どうやらデータは企業などの組織が大量のリソースをかけて産み出したものなので、財産性の権益を持つ、ということらしい。

つまり、データ自体が権利利益を持っているという意味ではなく、データには財産性がある。だから保護しなければならないという意味なんだろう。データが関連する主体(個人)そのものの権利利益を保護する観点が薄いと、データ自体の財産性を持ちだして保護すべき理由とするしかないのかも。

その他、深セン市データ条例のポイントは、個人データ処理の「最小必要」原則。これは利用目的を明確にし、処理対象とするデータの範囲は必要最小限にしなければならない、という分かりやすい話。

また消費者保護のために、いわゆる「大数据杀熟」、つまりECサイトなどが新規ユーザを獲得するために、常連ユーザーに不利で、新規ユーザーに有利な価格を示すなどの差別的待遇を禁じる条文もある。これは個人情報保護法の反トラスト法観点の敷衍としていつも出てくるお話。

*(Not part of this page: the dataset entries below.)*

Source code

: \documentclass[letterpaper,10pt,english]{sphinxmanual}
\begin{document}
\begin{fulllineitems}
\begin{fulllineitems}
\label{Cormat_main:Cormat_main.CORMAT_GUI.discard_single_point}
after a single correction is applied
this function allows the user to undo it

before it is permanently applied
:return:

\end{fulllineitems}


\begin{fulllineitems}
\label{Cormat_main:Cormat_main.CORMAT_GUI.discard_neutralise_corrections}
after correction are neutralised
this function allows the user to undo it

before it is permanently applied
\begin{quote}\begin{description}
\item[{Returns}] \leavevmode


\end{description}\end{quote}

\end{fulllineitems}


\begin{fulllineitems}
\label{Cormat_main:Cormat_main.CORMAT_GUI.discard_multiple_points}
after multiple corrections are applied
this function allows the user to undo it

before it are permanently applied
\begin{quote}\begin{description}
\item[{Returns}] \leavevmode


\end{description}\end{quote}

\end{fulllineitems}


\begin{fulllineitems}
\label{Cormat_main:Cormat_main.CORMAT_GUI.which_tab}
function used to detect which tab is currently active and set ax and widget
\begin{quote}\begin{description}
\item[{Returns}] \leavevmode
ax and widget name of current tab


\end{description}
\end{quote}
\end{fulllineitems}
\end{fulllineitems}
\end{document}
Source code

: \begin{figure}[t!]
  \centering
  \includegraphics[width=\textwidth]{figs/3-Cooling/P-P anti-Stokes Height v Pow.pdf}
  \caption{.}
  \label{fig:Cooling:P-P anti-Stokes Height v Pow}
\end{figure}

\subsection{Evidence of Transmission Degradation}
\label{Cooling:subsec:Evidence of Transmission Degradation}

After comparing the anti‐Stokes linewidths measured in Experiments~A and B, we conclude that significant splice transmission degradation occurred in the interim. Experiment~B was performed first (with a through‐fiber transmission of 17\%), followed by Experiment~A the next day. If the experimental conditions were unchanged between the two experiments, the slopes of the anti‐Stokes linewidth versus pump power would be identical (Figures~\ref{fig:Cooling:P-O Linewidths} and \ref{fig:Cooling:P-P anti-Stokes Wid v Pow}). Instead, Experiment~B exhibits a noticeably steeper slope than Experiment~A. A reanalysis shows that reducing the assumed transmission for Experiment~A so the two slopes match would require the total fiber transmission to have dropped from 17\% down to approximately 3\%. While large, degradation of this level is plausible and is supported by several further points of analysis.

深セン市条例ではこの差別的な待遇について、重大な事案の場合は年間売上5%以下、5,000万元を超えない罰金が科せられるとのこと。

さて、次は「上海市データ条例」だが、こちらはまだ草案のパブリックコメント募集段階で、条例の全文が見つかった。

上海市数据条例(草案)(征求意见稿) http://www.spcsc.sh.cn/n8347/n8481/n9119/index.html

草案は上海市人民代表大会常務委員会を2021/09/30に通過、パブコメ期間は2021/10/20まで。

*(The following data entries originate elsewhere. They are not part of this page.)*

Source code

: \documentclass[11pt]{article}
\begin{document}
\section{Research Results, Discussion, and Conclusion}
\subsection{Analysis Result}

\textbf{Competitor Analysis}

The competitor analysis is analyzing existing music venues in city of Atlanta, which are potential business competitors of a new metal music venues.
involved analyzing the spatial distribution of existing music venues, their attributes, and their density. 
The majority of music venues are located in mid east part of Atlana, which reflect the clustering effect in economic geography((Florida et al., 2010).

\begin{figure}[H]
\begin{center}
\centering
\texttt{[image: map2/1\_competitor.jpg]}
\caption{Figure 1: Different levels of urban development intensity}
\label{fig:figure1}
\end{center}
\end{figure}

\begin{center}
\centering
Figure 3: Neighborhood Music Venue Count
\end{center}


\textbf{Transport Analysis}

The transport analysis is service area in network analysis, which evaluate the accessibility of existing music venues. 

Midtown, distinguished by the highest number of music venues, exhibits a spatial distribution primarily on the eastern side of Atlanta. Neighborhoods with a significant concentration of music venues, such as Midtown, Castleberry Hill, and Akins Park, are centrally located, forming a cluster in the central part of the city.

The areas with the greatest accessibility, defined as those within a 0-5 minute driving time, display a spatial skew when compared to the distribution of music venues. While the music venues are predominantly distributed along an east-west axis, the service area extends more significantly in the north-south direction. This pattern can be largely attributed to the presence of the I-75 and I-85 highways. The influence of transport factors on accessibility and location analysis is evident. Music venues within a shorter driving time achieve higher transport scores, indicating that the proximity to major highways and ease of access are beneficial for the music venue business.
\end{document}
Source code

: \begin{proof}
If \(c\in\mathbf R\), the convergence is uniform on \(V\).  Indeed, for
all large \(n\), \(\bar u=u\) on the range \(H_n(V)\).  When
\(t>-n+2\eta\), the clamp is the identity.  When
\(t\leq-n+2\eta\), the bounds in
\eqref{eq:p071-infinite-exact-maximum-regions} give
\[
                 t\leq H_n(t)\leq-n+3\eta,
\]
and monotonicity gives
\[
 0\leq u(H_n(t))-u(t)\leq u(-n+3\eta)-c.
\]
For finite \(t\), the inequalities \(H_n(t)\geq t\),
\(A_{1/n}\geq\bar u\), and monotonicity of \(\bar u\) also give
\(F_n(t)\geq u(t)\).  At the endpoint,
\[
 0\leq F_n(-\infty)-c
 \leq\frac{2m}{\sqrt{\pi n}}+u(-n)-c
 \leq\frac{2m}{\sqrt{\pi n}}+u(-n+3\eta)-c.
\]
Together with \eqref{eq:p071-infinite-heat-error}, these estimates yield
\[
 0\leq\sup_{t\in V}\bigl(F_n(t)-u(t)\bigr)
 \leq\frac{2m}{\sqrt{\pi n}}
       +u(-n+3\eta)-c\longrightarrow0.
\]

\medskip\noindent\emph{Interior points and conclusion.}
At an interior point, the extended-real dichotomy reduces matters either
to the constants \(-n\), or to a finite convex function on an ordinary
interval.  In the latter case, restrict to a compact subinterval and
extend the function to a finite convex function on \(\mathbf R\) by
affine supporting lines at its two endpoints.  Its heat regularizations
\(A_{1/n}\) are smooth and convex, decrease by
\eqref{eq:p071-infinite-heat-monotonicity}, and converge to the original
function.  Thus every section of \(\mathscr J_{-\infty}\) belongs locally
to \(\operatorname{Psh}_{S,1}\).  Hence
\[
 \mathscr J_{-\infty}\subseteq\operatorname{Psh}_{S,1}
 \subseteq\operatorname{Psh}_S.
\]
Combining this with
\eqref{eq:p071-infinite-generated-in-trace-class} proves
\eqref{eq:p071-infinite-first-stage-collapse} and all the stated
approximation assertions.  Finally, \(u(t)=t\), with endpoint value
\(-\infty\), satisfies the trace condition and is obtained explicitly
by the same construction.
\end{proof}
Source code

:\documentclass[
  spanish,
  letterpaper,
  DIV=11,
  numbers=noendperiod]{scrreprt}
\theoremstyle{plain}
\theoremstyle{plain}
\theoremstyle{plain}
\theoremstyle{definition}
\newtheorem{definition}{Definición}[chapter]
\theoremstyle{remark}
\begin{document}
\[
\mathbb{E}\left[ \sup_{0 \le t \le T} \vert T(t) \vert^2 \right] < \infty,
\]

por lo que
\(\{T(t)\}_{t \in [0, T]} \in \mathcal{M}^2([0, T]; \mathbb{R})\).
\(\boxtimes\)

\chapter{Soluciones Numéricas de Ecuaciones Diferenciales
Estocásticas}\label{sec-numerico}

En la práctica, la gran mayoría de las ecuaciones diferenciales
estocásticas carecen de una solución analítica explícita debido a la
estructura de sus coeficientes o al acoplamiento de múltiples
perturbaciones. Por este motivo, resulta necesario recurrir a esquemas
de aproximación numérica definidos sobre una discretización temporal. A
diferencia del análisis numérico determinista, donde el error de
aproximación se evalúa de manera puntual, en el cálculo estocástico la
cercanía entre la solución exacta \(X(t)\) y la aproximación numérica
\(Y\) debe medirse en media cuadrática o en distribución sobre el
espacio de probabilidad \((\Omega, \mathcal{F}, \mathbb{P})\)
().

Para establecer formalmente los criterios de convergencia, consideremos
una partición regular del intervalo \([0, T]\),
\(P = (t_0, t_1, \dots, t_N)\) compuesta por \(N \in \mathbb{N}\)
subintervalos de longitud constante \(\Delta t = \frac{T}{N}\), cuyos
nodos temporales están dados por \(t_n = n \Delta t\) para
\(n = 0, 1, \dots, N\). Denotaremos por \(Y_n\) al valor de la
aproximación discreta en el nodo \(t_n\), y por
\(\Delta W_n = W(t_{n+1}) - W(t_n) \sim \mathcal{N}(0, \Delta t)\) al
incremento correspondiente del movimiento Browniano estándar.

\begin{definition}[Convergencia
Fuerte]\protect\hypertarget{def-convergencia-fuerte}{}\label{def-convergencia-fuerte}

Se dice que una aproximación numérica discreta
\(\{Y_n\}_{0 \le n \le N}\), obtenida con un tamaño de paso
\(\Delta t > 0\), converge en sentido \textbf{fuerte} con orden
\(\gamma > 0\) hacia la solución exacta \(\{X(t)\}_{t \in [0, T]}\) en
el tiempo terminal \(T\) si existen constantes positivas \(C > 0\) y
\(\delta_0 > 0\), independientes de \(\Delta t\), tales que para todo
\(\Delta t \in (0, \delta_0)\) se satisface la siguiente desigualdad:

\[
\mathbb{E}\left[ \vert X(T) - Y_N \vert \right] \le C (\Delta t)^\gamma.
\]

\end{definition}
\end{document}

特徴として他のニュース記事で挙げられているのは、「第二章データ権益保障」の下に、生体識別情報(第二十一条)、顔識別技術の運用(第二十二条)、自動化決定(第二十三条)について単独の条文を立てている点。

顔識別技術の運用については、商業施設、公園、公立の文化体育施設、ホテル、オフィスビルなど具体的な場所が列挙され、顔識別設備を設置していることがはっきり分かるようにし、設置責任をもつ組織、使用目的、範囲、保存期間なども通知しなければいけないとある。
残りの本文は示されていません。